# Who supplies D-T-G printers in the UK?



## mikiec (Aug 2, 2006)

I'm possibly looking at getting a DTG (the type of printer, not the brand) printer and I've not had any look in finding dealers in the UK.

I'm looking at something that would be portable as I'd like to take it exhibitions, fairs. etc. Also, I'd need to be able to lease the equipment.

Can anyone help?


----------



## Rodney (Nov 3, 2004)

Try these threads: 

http://www.t-shirtforums.com/direct-garment-dtg-inkjet-printing/t14499.html
http://www.t-shirtforums.com/direct-garment-dtg-inkjet-printing/t11767.html


----------



## janger (Mar 11, 2007)

Hi,

As far as i know company GS in Nottingham is supplying the Brother GT 541, which is an amazing machine, please contact them at ++44 115 844 8 000 and ask for Norman, ha can give you all the details,

Janger


----------



## joke-art (Feb 25, 2008)

I have just ordered some DTG t-shirts from a guy in Swindon. But I was wondering which printer is best?

The Kiosk HM1 or the Brother GT541?

I was told by a company that they use the Brother GT541, but it does not do white. But I have seen a video of the machine printing white?

John


----------



## Progeny (Jul 28, 2007)

I know of a dealer near Southport, but can't find the details right now. Maybe a trip to Printwear & Promo Exhib next week would be a good time to get a good deal.

Lee


----------



## csquared (Sep 8, 2006)

John the Brother does not print on dark garments (the shirt can not be darker than the text or graphic you want to print) while the HM1 has the ability to print on dark garments. If you don't need dark garments I would pick by price as they both should have good prints.


----------



## corpseguy (Dec 3, 2007)

I know this place isn't in the UK. but at the price i was quoted..

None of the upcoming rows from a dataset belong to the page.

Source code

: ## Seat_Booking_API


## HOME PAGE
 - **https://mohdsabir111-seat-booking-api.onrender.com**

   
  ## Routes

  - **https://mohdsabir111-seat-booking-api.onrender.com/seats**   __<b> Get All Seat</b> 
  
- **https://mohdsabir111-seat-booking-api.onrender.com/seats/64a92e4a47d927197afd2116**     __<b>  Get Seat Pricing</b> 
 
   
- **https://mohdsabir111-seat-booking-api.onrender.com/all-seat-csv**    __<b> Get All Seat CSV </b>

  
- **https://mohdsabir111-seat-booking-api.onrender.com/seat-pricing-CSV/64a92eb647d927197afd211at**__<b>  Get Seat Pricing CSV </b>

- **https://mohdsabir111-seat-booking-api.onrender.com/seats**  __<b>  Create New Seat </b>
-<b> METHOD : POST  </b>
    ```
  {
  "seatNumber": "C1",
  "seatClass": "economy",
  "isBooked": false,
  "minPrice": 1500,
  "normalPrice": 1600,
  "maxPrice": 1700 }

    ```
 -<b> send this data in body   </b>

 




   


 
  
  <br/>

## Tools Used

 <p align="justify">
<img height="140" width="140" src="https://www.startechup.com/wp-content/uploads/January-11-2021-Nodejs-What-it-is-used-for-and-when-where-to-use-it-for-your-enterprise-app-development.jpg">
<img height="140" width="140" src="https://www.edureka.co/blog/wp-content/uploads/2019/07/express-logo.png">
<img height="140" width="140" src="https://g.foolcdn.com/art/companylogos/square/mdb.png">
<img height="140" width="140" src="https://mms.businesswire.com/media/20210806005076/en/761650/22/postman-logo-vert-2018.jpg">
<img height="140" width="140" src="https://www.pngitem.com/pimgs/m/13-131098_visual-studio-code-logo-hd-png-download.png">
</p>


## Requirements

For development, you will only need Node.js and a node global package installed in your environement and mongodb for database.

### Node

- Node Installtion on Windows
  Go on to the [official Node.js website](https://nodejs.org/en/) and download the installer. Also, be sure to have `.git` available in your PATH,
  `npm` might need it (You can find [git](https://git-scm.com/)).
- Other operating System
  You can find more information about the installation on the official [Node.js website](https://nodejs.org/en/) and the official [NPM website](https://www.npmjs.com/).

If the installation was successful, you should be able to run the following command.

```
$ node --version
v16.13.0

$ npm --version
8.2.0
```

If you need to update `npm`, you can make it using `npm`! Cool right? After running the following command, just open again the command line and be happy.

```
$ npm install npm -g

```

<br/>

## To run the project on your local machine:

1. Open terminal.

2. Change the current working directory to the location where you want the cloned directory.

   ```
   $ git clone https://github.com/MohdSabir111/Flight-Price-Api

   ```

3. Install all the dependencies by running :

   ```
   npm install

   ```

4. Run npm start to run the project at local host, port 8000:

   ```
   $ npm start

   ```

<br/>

Also love the way they addressed me.. lol


_Dear excellency,​ We are doing a further sales promotion now. This promotion policy is only for the *customers who buy for the first time*.  If you buy products from us for the first time, its price will be *taken 35% off*. Our goal is to let our customers to know and experience our product as soon as possible. ​ As you know, this business is really new. Many customers have not any experience before seeing it. It gives chances for the swindlers, who claim they have the printer with all the functions as the customers’ requests, but actually, when the customers paid and got the printer, the reality is completely different. It’s a swindle. We are the founder of this business, and invested much to develop this market, have got 70 items patents and four PCT world patent, CE certificate and ROHS, you can check their reality from http://ep.espacenet.com/advancedSearch?locale=en_EP and our patents number which have been publicated on it is listed below. In order to let customers test printers themselves, we decided to take the most favorable promotion for customers. So, from now on, all the sample orders are taking *35%* off. ​ For the t-shirt printer, its price now for you is*1700X65%=1105USD.*​ If you have the intention to experience our products, don't hesitate to let us know. ​ Best regards,​_
_ Vivian
*QINGDAO SPEAKING GIFTS CO. LTD.*
Tel:+86 532 86673825 Fax: +86 532 86673828
Email: 
_



I have a picute of it somewhere with pictures of the printed shirts.. even the white T's apparently need the pre coat. they never answed my question about black shirts...


----------



## windwardapparel (Nov 28, 2007)

Bula from Fiji,
We have been dealing with AZON which is Europe based.
Try www. azonprinter.com and see what they have.
Good Luck.


----------



## Titchimp (Nov 30, 2006)

get yourself along to the Printwear and Promotion show in birmingham this Sunday-tuesday, there should be some DTG people there


----------



## corpseguy (Dec 3, 2007)

apparently hardly any of the retailers like express or target are going to be there : /


----------



## Titchimp (Nov 30, 2006)

I have been told there will be a Texjet there, from looking at the list on ther printwear page i would also expect to see the DTG kiosk there and as there is a seminar by Sawgrass.. something from them


----------



## joke-art (Feb 25, 2008)

At the minute I can't afford to buy one. Just looking at the minute. I want someone local to do my printing if possible so that I don't have to buy one right now. If my t-shirts design sell well then I would get one sooner rather than later.


----------



## Titchimp (Nov 30, 2006)

joke-art said:


> At the minute I can't afford to buy one. Just looking at the minute. I want someone local to do my printing if possible so that I don't have to buy one right now. If my t-shirts design sell well then I would get one sooner rather than later.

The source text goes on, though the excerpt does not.